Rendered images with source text

◆ ◆ ◆

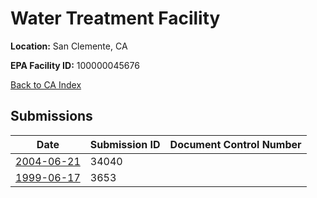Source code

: # Water Treatment Facility

**Location:** San Clemente, CA

**EPA Facility ID:** 100000045676

[Back to CA Index](../../index.md)

## Submissions

| Date | Submission ID | Document Control Number |
|------|--------------|-------------------------|
| [2004-06-21](submissions/34040.md) | 34040 |  |
| [1999-06-17](submissions/3653.md) | 3653 |  |
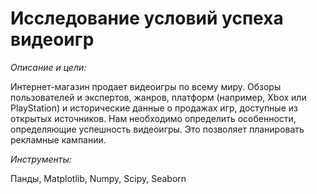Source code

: # Исследование условий успеха видеоигр

*Описание и цели:*  

Интернет-магазин продает видеоигры по всему миру. Обзоры пользователей и экспертов, жанров, платформ (например, Xbox или PlayStation) и исторические данные о продажах игр, доступные из открытых источников.
Нам необходимо определить особенности, определяющие успешность видеоигры. Это позволяет планировать рекламные кампании.

*Инструменты:*  

Панды, Matplotlib, Numpy, Scipy, Seaborn
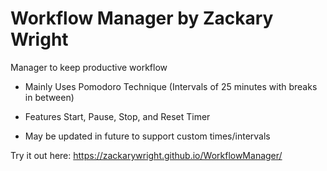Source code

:# Workflow Manager by Zackary Wright
Manager to keep productive workflow

- Mainly Uses Pomodoro Technique (Intervals of 25 minutes with breaks in between)

- Features Start, Pause, Stop, and Reset Timer

- May be updated in future to support custom times/intervals

Try it out here: https://zackarywright.github.io/WorkflowManager/



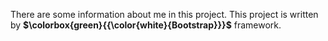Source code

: There are some information about me in this project.
This project is written by <b>$\colorbox{green}{{\color{white}{Bootstrap}}}$</b> framework.


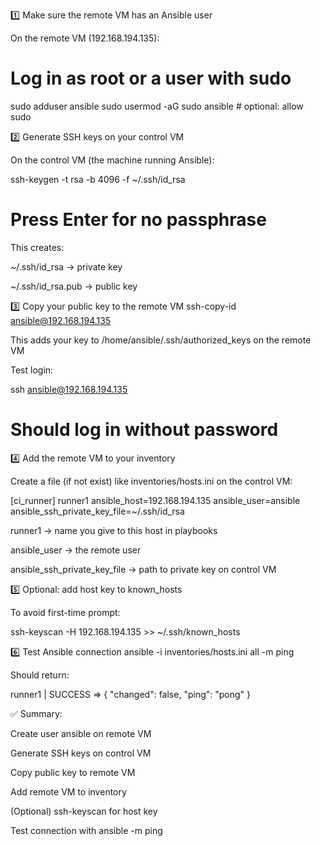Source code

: 1️⃣ Make sure the remote VM has an Ansible user

On the remote VM (192.168.194.135):

# Log in as root or a user with sudo
sudo adduser ansible
sudo usermod -aG sudo ansible      # optional: allow sudo

2️⃣ Generate SSH keys on your control VM

On the control VM (the machine running Ansible):

ssh-keygen -t rsa -b 4096 -f ~/.ssh/id_rsa
# Press Enter for no passphrase


This creates:

~/.ssh/id_rsa → private key

~/.ssh/id_rsa.pub → public key

3️⃣ Copy your public key to the remote VM
ssh-copy-id ansible@192.168.194.135


This adds your key to /home/ansible/.ssh/authorized_keys on the remote VM

Test login:

ssh ansible@192.168.194.135
# Should log in without password

4️⃣ Add the remote VM to your inventory

Create a file (if not exist) like inventories/hosts.ini on the control VM:

[ci_runner]
runner1 ansible_host=192.168.194.135 ansible_user=ansible ansible_ssh_private_key_file=~/.ssh/id_rsa


runner1 → name you give to this host in playbooks

ansible_user → the remote user

ansible_ssh_private_key_file → path to private key on control VM

5️⃣ Optional: add host key to known_hosts

To avoid first-time prompt:

ssh-keyscan -H 192.168.194.135 >> ~/.ssh/known_hosts

6️⃣ Test Ansible connection
ansible -i inventories/hosts.ini all -m ping


Should return:

runner1 | SUCCESS => { "changed": false, "ping": "pong" }


✅ Summary:

Create user ansible on remote VM

Generate SSH keys on control VM

Copy public key to remote VM

Add remote VM to inventory

(Optional) ssh-keyscan for host key

Test connection with ansible -m ping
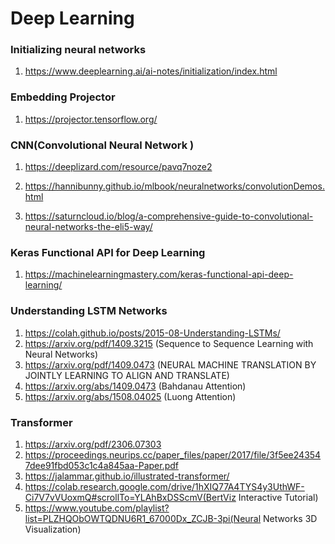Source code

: # Deep Learning


### Initializing neural networks

1. https://www.deeplearning.ai/ai-notes/initialization/index.html


### Embedding Projector
1. https://projector.tensorflow.org/

   

### CNN(Convolutional Neural Network )

1.  https://deeplizard.com/resource/pavq7noze2

2.  https://hannibunny.github.io/mlbook/neuralnetworks/convolutionDemos.html

3.  https://saturncloud.io/blog/a-comprehensive-guide-to-convolutional-neural-networks-the-eli5-way/


### Keras Functional API for Deep Learning

1.  https://machinelearningmastery.com/keras-functional-api-deep-learning/

   
### Understanding LSTM Networks
1.    https://colah.github.io/posts/2015-08-Understanding-LSTMs/
2.    https://arxiv.org/pdf/1409.3215 (Sequence to Sequence Learning with Neural Networks)
3.    https://arxiv.org/pdf/1409.0473 (NEURAL MACHINE TRANSLATION BY JOINTLY LEARNING TO ALIGN AND TRANSLATE)
4.    https://arxiv.org/abs/1409.0473 (Bahdanau Attention)
5.    https://arxiv.org/abs/1508.04025 (Luong Attention)

### Transformer
1. https://arxiv.org/pdf/2306.07303
2. https://proceedings.neurips.cc/paper_files/paper/2017/file/3f5ee243547dee91fbd053c1c4a845aa-Paper.pdf
3. https://jalammar.github.io/illustrated-transformer/
4. https://colab.research.google.com/drive/1hXIQ77A4TYS4y3UthWF-Ci7V7vVUoxmQ#scrollTo=YLAhBxDSScmV(BertViz Interactive Tutorial)
5. https://www.youtube.com/playlist?list=PLZHQObOWTQDNU6R1_67000Dx_ZCJB-3pi(Neural Networks 3D Visualization)

         


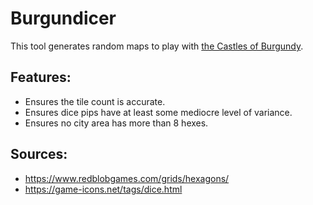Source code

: # Burgundicer

This tool generates random maps to play with [the Castles of Burgundy](https://boardgamegeek.com/boardgame/84876/the-castles-of-burgundy).

## Features:

- Ensures the tile count is accurate.
- Ensures dice pips have at least some mediocre level of variance.
- Ensures no city area has more than 8 hexes.

## Sources:

- https://www.redblobgames.com/grids/hexagons/
- https://game-icons.net/tags/dice.html
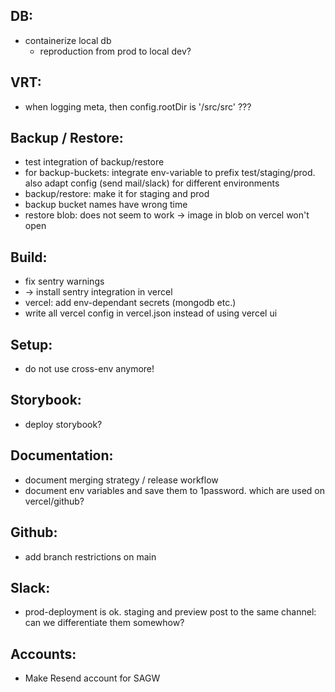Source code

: DB:
---
- containerize local db
  - reproduction from prod to local dev?

VRT:
----
- when logging meta, then config.rootDir is '/src/src' ???

Backup / Restore:
-----------------
- test integration of backup/restore
- for backup-buckets: integrate env-variable to prefix test/staging/prod. also adapt config (send mail/slack) for different environments
- backup/restore: make it for staging and prod
- backup bucket names have wrong time
- restore blob: does not seem to work -> image in blob on vercel won't open

Build:
------
- fix sentry warnings
- -> install sentry integration in vercel
- vercel: add env-dependant secrets (mongodb etc.)
- write all vercel config in vercel.json instead of using vercel ui

Setup:
------
- do not use cross-env anymore!

Storybook:
----------
- deploy storybook?

Documentation:
--------------
- document merging strategy / release workflow
- document env variables and save them to 1password. which are used on vercel/github?

Github:
-------
- add branch restrictions on main

Slack:
------
- prod-deployment is ok. staging and preview post to the same channel: can we differentiate them somewhow?

Accounts:
---------
- Make Resend account for SAGW
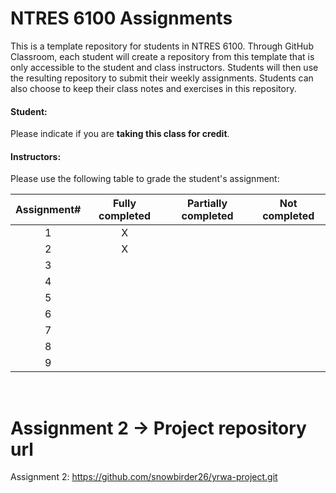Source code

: # NTRES 6100 Assignments

This is a template repository for students in NTRES 6100. Through GitHub Classroom, each student will create a repository from this template that is only accessible to the student and class instructors. Students will then use the resulting repository to submit their weekly assignments. Students can also choose to keep their class notes and exercises in this repository. 

#### Student: 

Please indicate if you are **taking this class for credit**.
#### Instructors:

Please use the following table to grade the student's assignment:

Assignment#  |  Fully completed |  Partially completed  | Not completed |
| :--: | :--: | :--: | :--: |
1  |  X  |    |    |  
2  |  X  |    |    |  
3  |    |    |    |  
4  |    |    |    |  
5  |    |    |    |  
6  |    |    |    |  
7  |    |    |    |  
8  |    |    |    |  
9  |    |    |    |  

<br>

# Assignment 2  ->  Project repository url
Assignment 2:  <https://github.com/snowbirder26/yrwa-project.git>
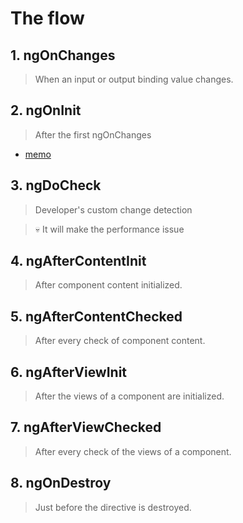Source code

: # The flow

## 1. ngOnChanges
> When an input or output binding value changes.

## 2. ngOnInit
> After the first ngOnChanges
- [memo](./Lifecycle_Hook/ngOnInit.md)

## 3.	ngDoCheck
> Developer's custom change detection 

>💀 It will make the performance issue

## 4. ngAfterContentInit
> After component content initialized.

## 5. ngAfterContentChecked
> After every check of component content.

## 6. ngAfterViewInit
> After the views of a component are initialized.

## 7. ngAfterViewChecked
> After every check of the views of a component.

## 8. ngOnDestroy
> Just before the directive is destroyed.
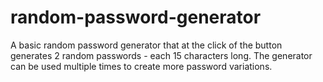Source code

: # random-password-generator

A basic random password generator that at the click of the button generates 2 random passwords - each 15 characters long. 
The generator can be used multiple times to create more password variations. 

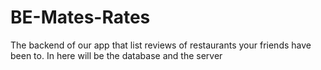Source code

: # BE-Mates-Rates
The backend of our app that list reviews of restaurants your friends have been to. In here will be the database and the server
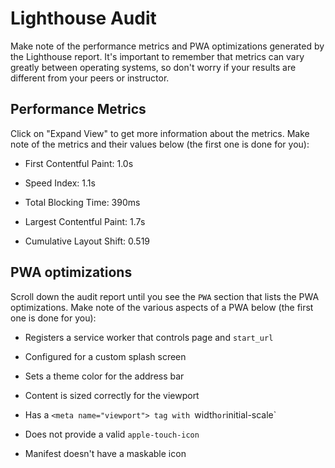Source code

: # Lighthouse Audit

Make note of the performance metrics and PWA optimizations generated by the Lighthouse report. It's important to remember that metrics can vary greatly between operating systems, so don't worry if your results are different from your peers or instructor.

## Performance Metrics

Click on "Expand View" to get more information about the metrics. Make note of the metrics and their values below (the first one is done for you):

* First Contentful Paint: 1.0s

* Speed Index: 1.1s

* Total Blocking Time: 390ms

* Largest Contentful Paint: 1.7s

* Cumulative Layout Shift: 0.519

## PWA optimizations

Scroll down the audit report until you see the `PWA` section that lists the PWA optimizations. Make note of the various aspects of a PWA below (the first one is done for you):

* Registers a service worker that controls page and `start_url`

* Configured for a custom splash screen

* Sets a theme color for the address bar

* Content is sized correctly for the viewport

* Has a `<meta name="viewport"> tag with `width` or `initial-scale`

* Does not provide a valid `apple-touch-icon`

* Manifest doesn't have a maskable icon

◆ ◆ ◆

Above, find the line holding "- Ensures dice" and the line holding "- document merging". Print exactly those two lines and every line between them, but no pictures.

▶ [Task output]
- Ensures dice pips have at least some mediocre level of variance.
- Ensures no city area has more than 8 hexes.

## Sources:

- https://www.redblobgames.com/grids/hexagons/
- https://game-icons.net/tags/dice.html
Source code

: DB:
---
- containerize local db
  - reproduction from prod to local dev?

VRT:
----
- when logging meta, then config.rootDir is '/src/src' ???

Backup / Restore:
-----------------
- test integration of backup/restore
- for backup-buckets: integrate env-variable to prefix test/staging/prod. also adapt config (send mail/slack) for different environments
- backup/restore: make it for staging and prod
- backup bucket names have wrong time
- restore blob: does not seem to work -> image in blob on vercel won't open

Build:
------
- fix sentry warnings
- -> install sentry integration in vercel
- vercel: add env-dependant secrets (mongodb etc.)
- write all vercel config in vercel.json instead of using vercel ui

Setup:
------
- do not use cross-env anymore!

Storybook:
----------
- deploy storybook?

Documentation:
--------------
- document merging strategy / release workflow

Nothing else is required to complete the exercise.